## WORK REQUIRED:
When a line in the material contains the word "endpoint", copy it.

## PROVIDED RECORDS:
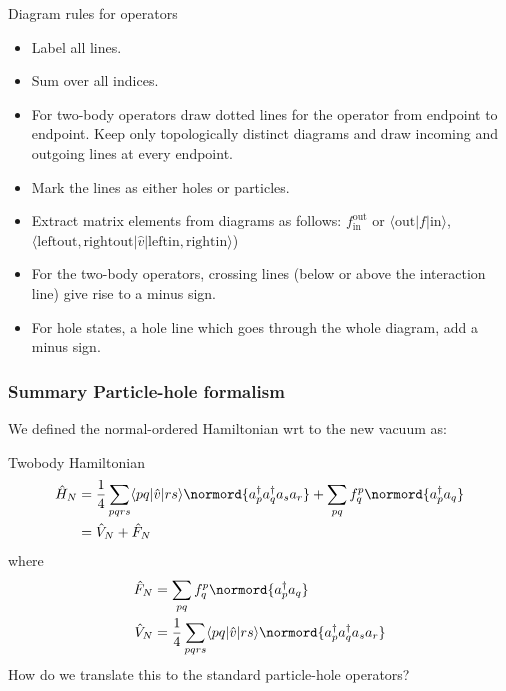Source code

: \documentclass[compress]{beamer}
\newcommand*{\ket}[1]{|#1\rangle}
\newcommand*{\bra}[1]{\langle#1|}
\begin{document}
\begin{frame}{Diagram rules for operators}
    \begin{itemize}
        \item Label all lines.
        \item Sum over all indices. 
        \item For two-body operators draw dotted lines for the operator from endpoint to endpoint. 
Keep only topologically distinct diagrams and draw incoming and outgoing lines at every endpoint.
\item Mark the lines as either holes or particles. 
        \item Extract matrix elements from diagrams as follows: $f_{\mathrm{in}}^{\mathrm{out}}$ or 
$\langle \mathrm{out}|f|\mathrm{in}\rangle$, 
            $\bra{\mathrm{leftout, rightout}}\hat{v}\ket{\mathrm{leftin, rightin}}$)
\item For the two-body operators, crossing lines (below or above the interaction line) 
give rise to a minus sign.
\item For hole states, a hole line which goes through the whole diagram, add a minus sign.  
    \end{itemize}
\end{frame}





\frame
{
  \frametitle{Summary Particle-hole formalism}
\begin{small}
{\scriptsize
We defined the normal-ordered Hamiltonian wrt to the new vacuum as:
    \begin{block}{Twobody Hamiltonian}
    \begin{align*}
        \hat{H}_N &= 
            \frac{1}{4} \sum_{pqrs} \bra{pq}\hat{v}\ket{rs} \normord{a^\dagger_p a^\dagger_q a_s  a_r} 
            + \sum_{pq} f_q^p \normord{a^\dagger_p a_q} \\
        &= \hat{V}_N + \hat{F}_N
    \end{align*}
    where
    \begin{subequations}
    \begin{align*}
        \hat{F}_N &= \sum_{pq} f_q^p \normord{a^\dagger_p a_q} \\
        \hat{V}_N &= \frac{1}{4} \sum_{pqrs} \bra{pq}\hat{v}\ket{rs} \normord{a^\dagger_p a^\dagger_q a_s  a_r} \\
    \end{align*}
    \end{subequations}
How do we translate this to the standard particle-hole operators?
    \end{block}
}
\end{small}
}
\end{document}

## SOLUTION:
        \item For two-body operators draw dotted lines for the operator from endpoint to endpoint. 
Keep only topologically distinct diagrams and draw incoming and outgoing lines at every endpoint.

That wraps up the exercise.